For our children, though, it looks more like a perspirational society with perpetual government subsidies.
Ask not what you can do for your country, ask what your country can do for you.
I live in Chicago, with my office a block from my house. Its' Mayberry in the big city. I'm that 'guy' who is never in a suit, usually with scraggly beard, that walks to where I want to go and when the sun shines jogs 5-10 miles several times a week.
Coffee on the counter as I walk up, strong enough to pour itself. Lunch served but rarely ordered.
An ongoing banter with the regular merchants, common pleasantries with occasional insights.
Lately though on the margins there has been a change, an almost imperceptible shift that is slowly and insidiously forcing itself into my vision, as if the color itself wished to recede into sepia, an encroaching nostalgia of hardship embellished as pragmatism.

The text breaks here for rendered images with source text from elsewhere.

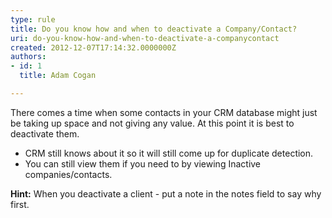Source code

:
 ```yaml
---
type: rule
title: Do you know how and when to deactivate a Company/Contact?
uri: do-you-know-how-and-when-to-deactivate-a-companycontact
created: 2012-12-07T17:14:32.0000000Z
authors:
- id: 1
  title: Adam Cogan

---
```


 There comes a time when some contacts in your CRM database might just be taking up space and not giving any value. At this point it is best to deactivate them. 
- CRM still knows about it so it will still come up for duplicate detection.
- You can still view them if you need to by viewing Inactive companies/contacts.


**Hint:** When you deactivate a client - put a note in the notes field to say           why first.

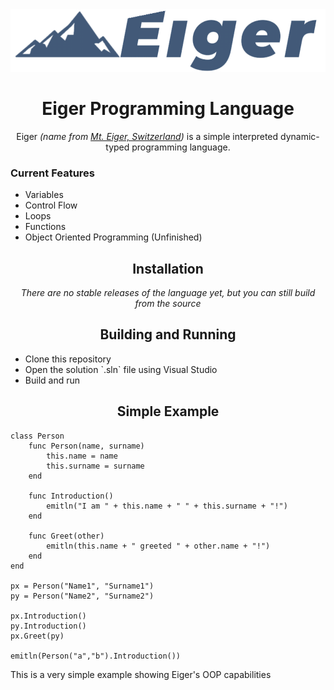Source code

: <div align="center">
  <img src="artwork/logo-gray.png" height="100px" />
  <h1>Eiger Programming Language</h1>
  <p>
    Eiger <i>(name from <a href="https://en.wikipedia.org/wiki/Eiger" target="_blank">Mt. Eiger, Switzerland</a>)</i> is a simple interpreted dynamic-typed programming language.
  </p>
</div>
<h3>Current Features</h3>
<ul>
    <li>Variables</li>
    <li>Control Flow</li>
    <li>Loops</li>
    <li>Functions</li>
    <li>Object Oriented Programming (Unfinished)</li>
</ul>
<h2 align="center">Installation</h2>
<i><p align="center">
  There are no stable releases of the language yet, but you can still build from the source
</p></i>
<h2 align="center">Building and Running</h2>
<ul>
    <li>Clone this repository</li>
    <li>Open the solution `.sln` file using Visual Studio</li>
    <li>Build and run</li>
</ul>
<h2 align="center">Simple Example</h2>

```
class Person
    func Person(name, surname)
        this.name = name
        this.surname = surname
    end

    func Introduction()
        emitln("I am " + this.name + " " + this.surname + "!")
    end

    func Greet(other)
        emitln(this.name + " greeted " + other.name + "!")
    end
end

px = Person("Name1", "Surname1")
py = Person("Name2", "Surname2")

px.Introduction()
py.Introduction()
px.Greet(py)

emitln(Person("a","b").Introduction())
```

This is a very simple example showing Eiger's OOP capabilities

My elders shrug and opine in various fashion that America can take it and will come out of it, because it always has.
For my part of the conversation though, in countless conversations with the regular guy and gal, the universally held opinion is that it will be a 'Lord of the Flies' future.
The optimistic spin is that necessity is the mother of invention and America's best days are ahead of her.
Golden goose or scrambled eggs?
The answer it would seem as we destroy our standard of living to create a Potemkin recovery, is both, in an ever increasing divergent measure.
The insouciance of elites and the antoinette economy.
Or as the venerable Mr. Cooper stated in his morning missive ... let them eat debt.